* [Data entries]:
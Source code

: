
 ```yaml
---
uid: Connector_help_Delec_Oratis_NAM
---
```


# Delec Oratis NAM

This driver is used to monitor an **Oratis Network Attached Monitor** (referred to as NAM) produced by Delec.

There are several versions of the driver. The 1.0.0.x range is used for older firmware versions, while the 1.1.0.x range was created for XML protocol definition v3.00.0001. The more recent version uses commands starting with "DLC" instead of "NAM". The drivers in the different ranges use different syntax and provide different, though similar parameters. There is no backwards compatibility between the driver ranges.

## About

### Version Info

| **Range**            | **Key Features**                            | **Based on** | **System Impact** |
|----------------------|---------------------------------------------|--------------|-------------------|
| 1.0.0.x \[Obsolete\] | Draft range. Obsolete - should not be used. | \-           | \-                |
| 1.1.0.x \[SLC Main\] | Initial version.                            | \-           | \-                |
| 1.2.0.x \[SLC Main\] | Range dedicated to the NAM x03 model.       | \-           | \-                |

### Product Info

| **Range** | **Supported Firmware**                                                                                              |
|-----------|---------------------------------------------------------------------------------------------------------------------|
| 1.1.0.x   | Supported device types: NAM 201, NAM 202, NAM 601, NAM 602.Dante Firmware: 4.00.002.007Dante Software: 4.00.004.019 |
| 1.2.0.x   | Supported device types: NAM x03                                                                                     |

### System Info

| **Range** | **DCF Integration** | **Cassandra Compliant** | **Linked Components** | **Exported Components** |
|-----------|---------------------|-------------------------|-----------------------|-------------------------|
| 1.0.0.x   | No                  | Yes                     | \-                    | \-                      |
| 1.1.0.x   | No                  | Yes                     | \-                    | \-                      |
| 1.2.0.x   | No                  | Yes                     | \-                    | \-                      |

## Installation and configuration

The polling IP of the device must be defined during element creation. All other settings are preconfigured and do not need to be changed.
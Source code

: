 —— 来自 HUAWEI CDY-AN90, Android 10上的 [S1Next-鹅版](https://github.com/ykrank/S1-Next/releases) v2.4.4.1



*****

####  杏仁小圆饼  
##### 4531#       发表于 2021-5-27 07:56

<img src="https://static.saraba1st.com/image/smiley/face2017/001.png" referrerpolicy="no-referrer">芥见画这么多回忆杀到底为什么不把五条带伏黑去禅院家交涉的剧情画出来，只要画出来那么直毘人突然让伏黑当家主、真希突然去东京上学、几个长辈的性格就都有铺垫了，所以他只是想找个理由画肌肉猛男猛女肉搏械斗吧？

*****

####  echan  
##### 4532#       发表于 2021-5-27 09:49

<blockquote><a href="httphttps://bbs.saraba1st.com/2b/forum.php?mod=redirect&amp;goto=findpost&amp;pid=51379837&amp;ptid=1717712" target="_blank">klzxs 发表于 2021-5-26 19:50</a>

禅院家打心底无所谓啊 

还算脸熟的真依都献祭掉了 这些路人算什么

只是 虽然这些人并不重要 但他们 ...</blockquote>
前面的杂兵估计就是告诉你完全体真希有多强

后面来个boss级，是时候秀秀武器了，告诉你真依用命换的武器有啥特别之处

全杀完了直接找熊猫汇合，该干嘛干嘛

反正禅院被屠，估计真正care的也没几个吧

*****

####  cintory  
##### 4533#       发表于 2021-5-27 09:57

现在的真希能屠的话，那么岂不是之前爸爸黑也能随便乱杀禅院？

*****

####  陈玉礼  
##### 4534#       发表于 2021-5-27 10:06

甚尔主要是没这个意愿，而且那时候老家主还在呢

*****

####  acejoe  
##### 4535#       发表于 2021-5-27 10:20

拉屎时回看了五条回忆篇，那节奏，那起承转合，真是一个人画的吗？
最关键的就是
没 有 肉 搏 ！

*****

* [Task statement]:
Without skipping anything, transcribe every line above exactly.

* [Solution to the problem]:
Source code

:
 ```yaml
---
uid: Connector_help_Delec_Oratis_NAM
---
```


# Delec Oratis NAM

This driver is used to monitor an **Oratis Network Attached Monitor** (referred to as NAM) produced by Delec.

There are several versions of the driver. The 1.0.0.x range is used for older firmware versions, while the 1.1.0.x range was created for XML protocol definition v3.00.0001. The more recent version uses commands starting with "DLC" instead of "NAM". The drivers in the different ranges use different syntax and provide different, though similar parameters. There is no backwards compatibility between the driver ranges.

## About

### Version Info

| **Range**            | **Key Features**                            | **Based on** | **System Impact** |
|----------------------|---------------------------------------------|--------------|-------------------|
| 1.0.0.x \[Obsolete\] | Draft range. Obsolete - should not be used. | \-           | \-                |
| 1.1.0.x \[SLC Main\] | Initial version.                            | \-           | \-                |
| 1.2.0.x \[SLC Main\] | Range dedicated to the NAM x03 model.       | \-           | \-                |

### Product Info

| **Range** | **Supported Firmware**                                                                                              |
|-----------|---------------------------------------------------------------------------------------------------------------------|
| 1.1.0.x   | Supported device types: NAM 201, NAM 202, NAM 601, NAM 602.Dante Firmware: 4.00.002.007Dante Software: 4.00.004.019 |
| 1.2.0.x   | Supported device types: NAM x03                                                                                     |

### System Info

| **Range** | **DCF Integration** | **Cassandra Compliant** | **Linked Components** | **Exported Components** |
|-----------|---------------------|-------------------------|-----------------------|-------------------------|
| 1.0.0.x   | No                  | Yes                     | \-                    | \-                      |
| 1.1.0.x   | No                  | Yes                     | \-                    | \-                      |
| 1.2.0.x   | No                  | Yes                     | \-                    | \-                      |

## Installation and configuration

The polling IP of the device must be defined during element creation. All other settings are preconfigured and do not need to be changed.
Source code

: —— 来自 HUAWEI CDY-AN90, Android 10上的 [S1Next-鹅版](https://github.com/ykrank/S1-Next/releases) v2.4.4.1



*****

####  杏仁小圆饼  
##### 4531#       发表于 2021-5-27 07:56

<img src="https://static.saraba1st.com/image/smiley/face2017/001.png" referrerpolicy="no-referrer">芥见画这么多回忆杀到底为什么不把五条带伏黑去禅院家交涉的剧情画出来，只要画出来那么直毘人突然让伏黑当家主、真希突然去东京上学、几个长辈的性格就都有铺垫了，所以他只是想找个理由画肌肉猛男猛女肉搏械斗吧？

*****

####  echan  
##### 4532#       发表于 2021-5-27 09:49

<blockquote><a href="httphttps://bbs.saraba1st.com/2b/forum.php?mod=redirect&amp;goto=findpost&amp;pid=51379837&amp;ptid=1717712" target="_blank">klzxs 发表于 2021-5-26 19:50</a>

禅院家打心底无所谓啊 

还算脸熟的真依都献祭掉了 这些路人算什么

只是 虽然这些人并不重要 但他们 ...</blockquote>
前面的杂兵估计就是告诉你完全体真希有多强

后面来个boss级，是时候秀秀武器了，告诉你真依用命换的武器有啥特别之处

全杀完了直接找熊猫汇合，该干嘛干嘛

反正禅院被屠，估计真正care的也没几个吧

*****

####  cintory  
##### 4533#       发表于 2021-5-27 09:57

现在的真希能屠的话，那么岂不是之前爸爸黑也能随便乱杀禅院？

*****

####  陈玉礼  
##### 4534#       发表于 2021-5-27 10:06

甚尔主要是没这个意愿，而且那时候老家主还在呢

*****

####  acejoe  
##### 4535#       发表于 2021-5-27 10:20

拉屎时回看了五条回忆篇，那节奏，那起承转合，真是一个人画的吗？
最关键的就是
没 有 肉 搏 ！

*****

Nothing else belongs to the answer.